Notes from the book:
We notice the cars that pass us, in a traffic jam, but we don’t notice when we pass a car. When you are in a traffic jam, it seems like that blue Toyota keeps passing you; the only way that could happen is that you keep passing them, too.
We notice people who get ahead. That awareness can cause resentfulness, especially if the advantage does not seem deserved. Getting ahead in traffic is a mundane problem–a tiny advantage. Yet people do get exercised about it, even to the point of road rage.
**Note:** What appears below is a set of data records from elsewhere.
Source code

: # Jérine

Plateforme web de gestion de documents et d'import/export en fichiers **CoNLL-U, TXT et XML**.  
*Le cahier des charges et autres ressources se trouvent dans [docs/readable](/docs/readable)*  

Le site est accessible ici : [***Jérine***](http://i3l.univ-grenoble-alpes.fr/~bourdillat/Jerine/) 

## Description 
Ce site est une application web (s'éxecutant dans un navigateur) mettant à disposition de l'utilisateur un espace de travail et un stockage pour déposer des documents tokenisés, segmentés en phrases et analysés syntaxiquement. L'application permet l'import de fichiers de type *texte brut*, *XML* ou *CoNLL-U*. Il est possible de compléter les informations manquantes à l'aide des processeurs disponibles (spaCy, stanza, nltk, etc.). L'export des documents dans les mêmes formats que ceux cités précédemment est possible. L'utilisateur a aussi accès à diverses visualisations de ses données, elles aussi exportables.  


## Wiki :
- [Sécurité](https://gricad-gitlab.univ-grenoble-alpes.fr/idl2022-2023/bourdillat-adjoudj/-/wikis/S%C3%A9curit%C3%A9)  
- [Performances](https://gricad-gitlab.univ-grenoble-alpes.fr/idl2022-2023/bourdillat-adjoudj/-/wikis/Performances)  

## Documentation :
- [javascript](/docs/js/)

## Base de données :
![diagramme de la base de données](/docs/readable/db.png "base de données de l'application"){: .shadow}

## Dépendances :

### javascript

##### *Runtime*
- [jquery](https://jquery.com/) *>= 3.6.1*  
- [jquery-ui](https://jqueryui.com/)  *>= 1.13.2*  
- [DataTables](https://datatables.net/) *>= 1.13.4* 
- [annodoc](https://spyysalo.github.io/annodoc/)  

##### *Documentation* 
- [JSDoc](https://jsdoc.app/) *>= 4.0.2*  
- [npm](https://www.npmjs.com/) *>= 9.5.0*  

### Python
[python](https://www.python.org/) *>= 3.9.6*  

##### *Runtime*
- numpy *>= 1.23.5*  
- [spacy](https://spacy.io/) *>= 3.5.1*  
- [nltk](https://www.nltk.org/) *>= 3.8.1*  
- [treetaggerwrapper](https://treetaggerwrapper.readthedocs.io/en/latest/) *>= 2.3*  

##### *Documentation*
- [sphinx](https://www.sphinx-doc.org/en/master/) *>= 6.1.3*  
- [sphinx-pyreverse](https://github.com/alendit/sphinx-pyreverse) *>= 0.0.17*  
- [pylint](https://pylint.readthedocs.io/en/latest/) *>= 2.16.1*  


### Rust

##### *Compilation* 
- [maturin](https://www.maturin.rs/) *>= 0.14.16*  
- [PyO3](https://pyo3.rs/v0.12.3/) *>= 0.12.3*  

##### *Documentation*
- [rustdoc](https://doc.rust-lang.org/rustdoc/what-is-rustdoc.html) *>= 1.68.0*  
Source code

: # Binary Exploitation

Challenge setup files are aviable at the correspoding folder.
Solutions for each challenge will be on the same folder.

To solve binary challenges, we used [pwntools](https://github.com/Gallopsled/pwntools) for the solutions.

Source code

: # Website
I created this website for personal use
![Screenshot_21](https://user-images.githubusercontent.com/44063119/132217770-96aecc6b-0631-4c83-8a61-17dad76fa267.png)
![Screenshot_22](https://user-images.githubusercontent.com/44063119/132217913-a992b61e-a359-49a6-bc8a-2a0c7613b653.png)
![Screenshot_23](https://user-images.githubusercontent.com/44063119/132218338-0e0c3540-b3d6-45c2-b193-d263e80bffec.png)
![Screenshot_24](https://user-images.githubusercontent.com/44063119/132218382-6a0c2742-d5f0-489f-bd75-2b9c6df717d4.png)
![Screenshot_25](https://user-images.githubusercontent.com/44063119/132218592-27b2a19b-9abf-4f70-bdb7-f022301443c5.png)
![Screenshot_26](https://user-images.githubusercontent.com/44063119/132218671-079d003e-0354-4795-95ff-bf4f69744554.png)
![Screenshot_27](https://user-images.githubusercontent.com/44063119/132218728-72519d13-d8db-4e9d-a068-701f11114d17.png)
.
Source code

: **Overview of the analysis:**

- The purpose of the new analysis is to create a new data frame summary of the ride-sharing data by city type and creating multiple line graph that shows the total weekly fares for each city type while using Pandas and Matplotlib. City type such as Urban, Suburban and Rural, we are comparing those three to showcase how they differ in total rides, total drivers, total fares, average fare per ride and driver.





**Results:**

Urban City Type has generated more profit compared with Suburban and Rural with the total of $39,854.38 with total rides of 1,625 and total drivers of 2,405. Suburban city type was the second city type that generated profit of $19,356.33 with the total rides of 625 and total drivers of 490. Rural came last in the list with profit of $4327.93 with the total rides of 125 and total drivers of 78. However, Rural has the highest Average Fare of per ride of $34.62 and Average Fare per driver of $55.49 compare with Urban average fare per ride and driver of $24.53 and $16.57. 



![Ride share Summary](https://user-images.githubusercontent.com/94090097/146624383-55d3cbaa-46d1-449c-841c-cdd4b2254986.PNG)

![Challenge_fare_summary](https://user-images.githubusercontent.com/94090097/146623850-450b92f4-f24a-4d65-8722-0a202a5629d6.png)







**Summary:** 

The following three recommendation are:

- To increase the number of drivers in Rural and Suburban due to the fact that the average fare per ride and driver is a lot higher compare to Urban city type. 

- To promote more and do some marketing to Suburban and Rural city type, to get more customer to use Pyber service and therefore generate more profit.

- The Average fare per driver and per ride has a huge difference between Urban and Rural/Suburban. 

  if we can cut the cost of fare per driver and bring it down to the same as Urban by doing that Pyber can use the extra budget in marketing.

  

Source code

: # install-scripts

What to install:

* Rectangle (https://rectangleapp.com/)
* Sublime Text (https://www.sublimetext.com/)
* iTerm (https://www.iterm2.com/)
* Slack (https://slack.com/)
What I learned about privilege from understanding my feelings in traffic:
“The first camp–let us name it after the bumper sticker that says practice random acts of kindness–viewed early mergers as virtuous souls doing the right thing and late mergers as arrogant louts. “Unfortunately, people suck,” wrote one Random Acts poster. “They’ll try whatever they can to pass you, to better enjoy the traffic jam from a few car lengths ahead of you. . . . People who feel that they have more pressing concerns and are generally more important than you will keep going, and some weak-spined schmuck will let them in further down, slowing your progress even more. This sucks; I’m afraid it’s the way of the world.” [Tom Vanderbilt, Traffic]
Merging idea, from the book:
What if there were highway systems that throttle the number of cars that could come onto a given highway when traffic is heavy. There would be a red light at the ramp. Drivers would wait until they get a green to enter the highway. In the real world, this is a first-come, first-serve basis.
My thoughts about privilege:
Now suppose that only late-model cars (3 years or newer) were allowed to go on that highway, and older cars remain behind the red light until traffic on the highway abates, or until all the late-model cars have gone through. This is not so farfetched. There are VIP services at airports that let people avoid lines and eat better food, for a fee.
This imaginary new-car system privileges wealthier people, who own newer cars. Those older car owners would have longer commute times, some would lose their jobs, because they are late for work. The older car owners would need to decide whether to prioritize buying a new car to get them in the fast lane. Buying a new car may shrink the budget for housing. They would live in less expensive places with not-as-good schools.
The children of the old car owners would see their parents an hour or two less, every day. The children in families who didn’t have a late-model car would grow up with less parental time, or a worse education, or both.
If the state or municipality that set up the new car on-ramp system decided to stop prioritizing those new cars, it would disrupt the new car owners. Some would think it is unfair. The new car owner could rightfully say that they work hard to be able to buy a new car every three years. Some might feel they deserve to have the fast lane (their cars are better and less likely to break down, their jobs are important, their time is paid at a higher rate….).
How would the old-car owner who just bought their first new car feel? See how many ways resentment might flow from creating an unequal system?
The solution is to stop fast-tracking people with more money, but when the fast-track is taken away, it feels like a loss. Equal feels like less. That doesn’t seem fair. The more sustainable solution is to build more roads or plan our cities more efficiently, so workers can get to work on time. If cars are not competing for open lane spaces, everyone can get to work.